Romain Berton y su esposa Loriejan Guevara comentaron que lo que más les impresionó fue la calidez y la autenticidad. Berton dijo: «Pudimos ver cómo la gente vive y celebra la fiesta. Todo se sentía tan natural». Loriejan Guevara añadió con entusiasmo: «La comida aquí es especialmente deliciosa; me encantó el maíz hervido: dulce y aromático».
En el festival del maíz pegajoso de Cam Nam, los lugareños son a la vez sujetos culturales y participantes directos del turismo. Las actividades cotidianas se transforman en experiencias únicas.
Sin embargo, al igual que muchos otros festivales, a medida que atrae a más y más turistas, se hace más evidente la necesidad de preservar su identidad única. Si solo se enfatizan los aspectos festivos y se descuidan los ceremoniales, el festival pierde fácilmente su esencia. El investigador Tran Van An sostiene que lo sagrado es el elemento central de los festivales tradicionales. «Sin este elemento, el festival se convertirá en una mera actividad recreativa y será difícil mantener su vitalidad a largo plazo», afirmó.
De ser una actividad cultural tradicional de pueblo, el festival del maíz pegajoso de Cam Nam se está convirtiendo gradualmente en un producto turístico único.
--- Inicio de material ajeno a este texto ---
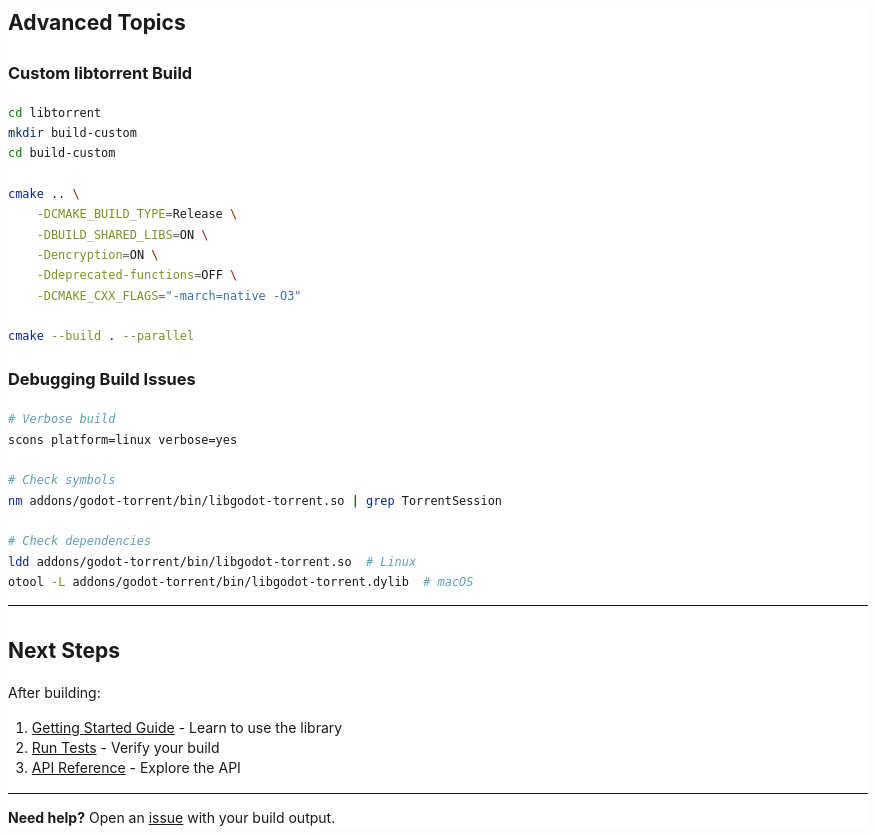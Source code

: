 
## Advanced Topics

### Custom libtorrent Build

```bash
cd libtorrent
mkdir build-custom
cd build-custom

cmake .. \
    -DCMAKE_BUILD_TYPE=Release \
    -DBUILD_SHARED_LIBS=ON \
    -Dencryption=ON \
    -Ddeprecated-functions=OFF \
    -DCMAKE_CXX_FLAGS="-march=native -O3"

cmake --build . --parallel
```

### Debugging Build Issues

```bash
# Verbose build
scons platform=linux verbose=yes

# Check symbols
nm addons/godot-torrent/bin/libgodot-torrent.so | grep TorrentSession

# Check dependencies
ldd addons/godot-torrent/bin/libgodot-torrent.so  # Linux
otool -L addons/godot-torrent/bin/libgodot-torrent.dylib  # macOS
```

---

## Next Steps

After building:
1. [Getting Started Guide](GETTING_STARTED.md) - Learn to use the library
2. [Run Tests](run_tests.sh) - Verify your build
3. [API Reference](API_REFERENCE.md) - Explore the API

---

**Need help?** Open an [issue](https://github.com/NodotProject/godot-torrent/issues) with your build output.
Lo que atrae a los turistas no son solo los platos elaborados con maíz, sino también el estilo de vida sencillo y la participación espontánea de la comunidad.
Cuando esos valores se preserven, el festival seguirá cultivándose y difundiéndose, al igual que las interminables cosechas de maíz en las llanuras aluviales a lo largo del río Thu...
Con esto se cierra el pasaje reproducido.